**TASK**
Those lines of the records that contain "Percentile" are to be located and copied.

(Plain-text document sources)
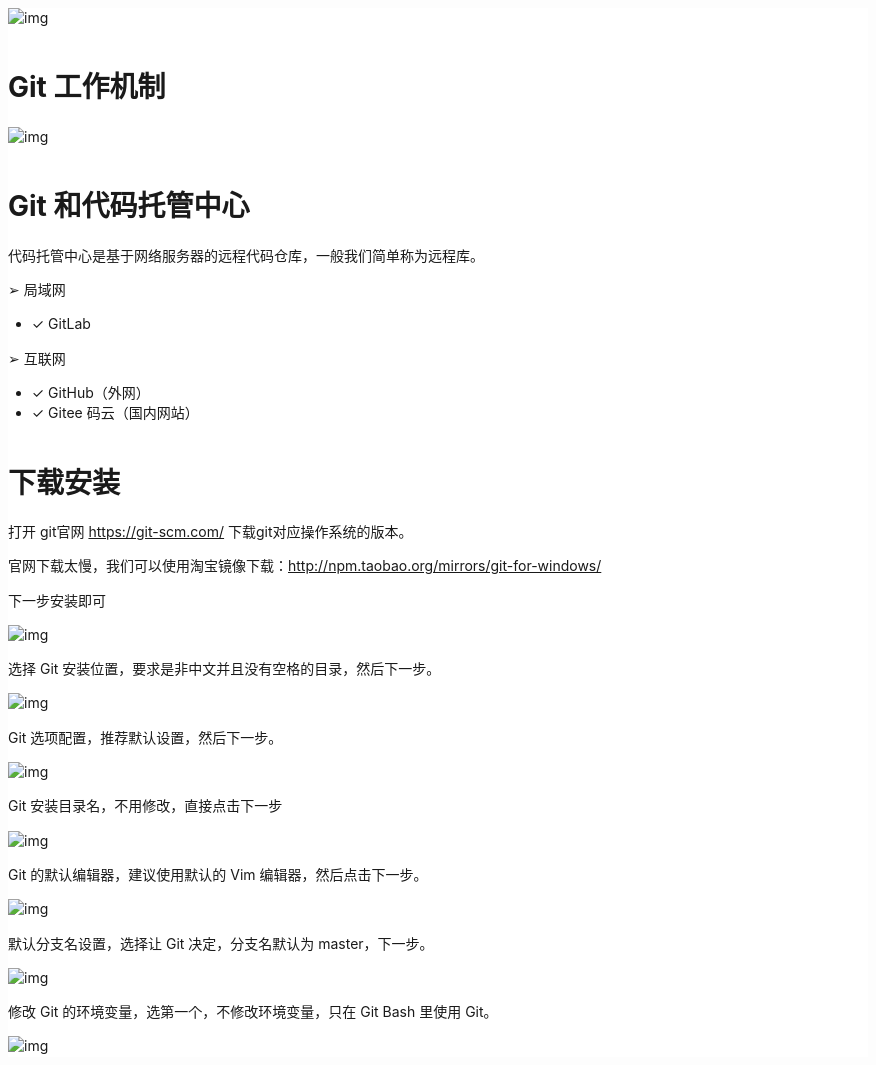 ![img](https://my--pic.oss-cn-beijing.aliyuncs.com/img/1735034282432-59e696e2-cbc3-4135-86f4-9101ce399140.png)



# Git 工作机制

![img](https://cdn.nlark.com/yuque/0/2024/png/39015422/1735034347862-200dedc4-3a26-43f3-884a-9761e83c9d55.png)

# Git 和代码托管中心

代码托管中心是基于网络服务器的远程代码仓库，一般我们简单称为远程库。

➢   局域网

- ✓    GitLab

➢   互联网

- ✓    GitHub（外网）
- ✓    Gitee 码云（国内网站）

# 下载安装

打开 git官网 https://git-scm.com/  下载git对应操作系统的版本。

官网下载太慢，我们可以使用淘宝镜像下载：http://npm.taobao.org/mirrors/git-for-windows/

下一步安装即可

![img](https://my--pic.oss-cn-beijing.aliyuncs.com/img/1735034885745-c6d17497-7837-4f2e-8691-fabdcddafb8f.png)

选择 Git 安装位置，要求是非中文并且没有空格的目录，然后下一步。

![img](https://my--pic.oss-cn-beijing.aliyuncs.com/img/1735034900623-6cebaeca-30b2-482a-a83b-4b9da49186ad.png)

Git 选项配置，推荐默认设置，然后下一步。

![img](https://my--pic.oss-cn-beijing.aliyuncs.com/img/1735035003148-048bbc97-48ad-41bf-9eee-4d5d94b95a32.png)

Git 安装目录名，不用修改，直接点击下一步

![img](https://my--pic.oss-cn-beijing.aliyuncs.com/img/1735035074434-8bb13da1-6911-4bce-aade-93592f107ea7.png)

Git 的默认编辑器，建议使用默认的 Vim 编辑器，然后点击下一步。

![img](https://my--pic.oss-cn-beijing.aliyuncs.com/img/1735035088471-0c0e8b8d-6e43-4244-b9ad-ba8f4ef2f430.png)

默认分支名设置，选择让 Git 决定，分支名默认为 master，下一步。

![img](https://my--pic.oss-cn-beijing.aliyuncs.com/img/1735035102627-803d70fd-ad89-47e4-a9cf-f3a32937e6fb.png)

修改 Git 的环境变量，选第一个，不修改环境变量，只在 Git Bash 里使用 Git。

![img](https://my--pic.oss-cn-beijing.aliyuncs.com/img/1735035119741-ad346dd0-26a4-4ad7-9105-0dfe60c711f9.png)
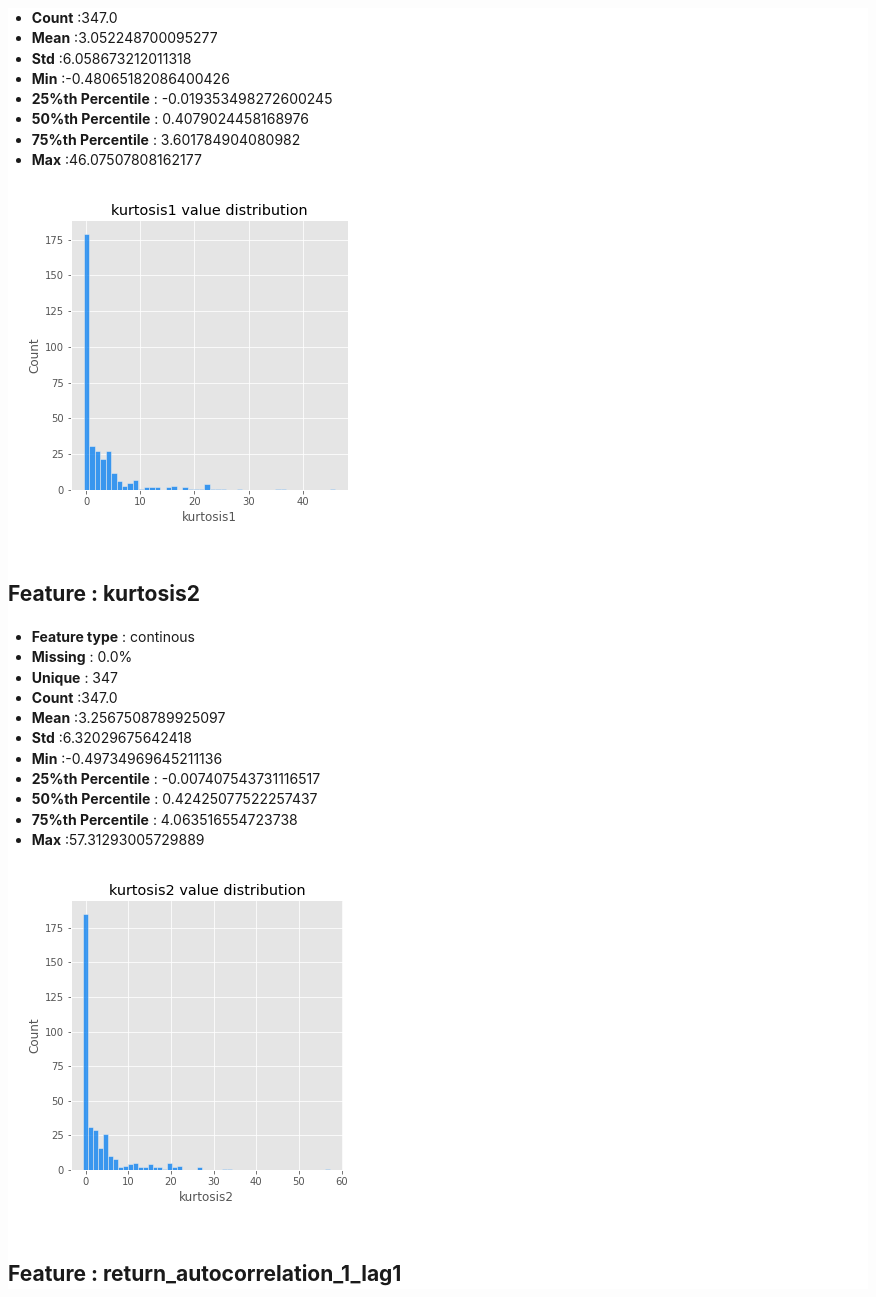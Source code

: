 - **Count** :347.0
- **Mean** :3.052248700095277
- **Std** :6.058673212011318
- **Min** :-0.48065182086400426
- **25%th Percentile** : -0.019353498272600245
- **50%th Percentile** : 0.4079024458168976
- **75%th Percentile** : 3.601784904080982
- **Max** :46.07507808162177

![](kurtosis1.png)
## Feature : kurtosis2
- **Feature type** : continous
- **Missing** : 0.0%
- **Unique** : 347
- **Count** :347.0
- **Mean** :3.2567508789925097
- **Std** :6.32029675642418
- **Min** :-0.49734969645211136
- **25%th Percentile** : -0.007407543731116517
- **50%th Percentile** : 0.42425077522257437
- **75%th Percentile** : 4.063516554723738
- **Max** :57.31293005729889

![](kurtosis2.png)
## Feature : return_autocorrelation_1_lag1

**EXERCISE RESULT**
- **25%th Percentile** : -0.019353498272600245
- **50%th Percentile** : 0.4079024458168976
- **75%th Percentile** : 3.601784904080982
- **25%th Percentile** : -0.007407543731116517
- **50%th Percentile** : 0.42425077522257437
- **75%th Percentile** : 4.063516554723738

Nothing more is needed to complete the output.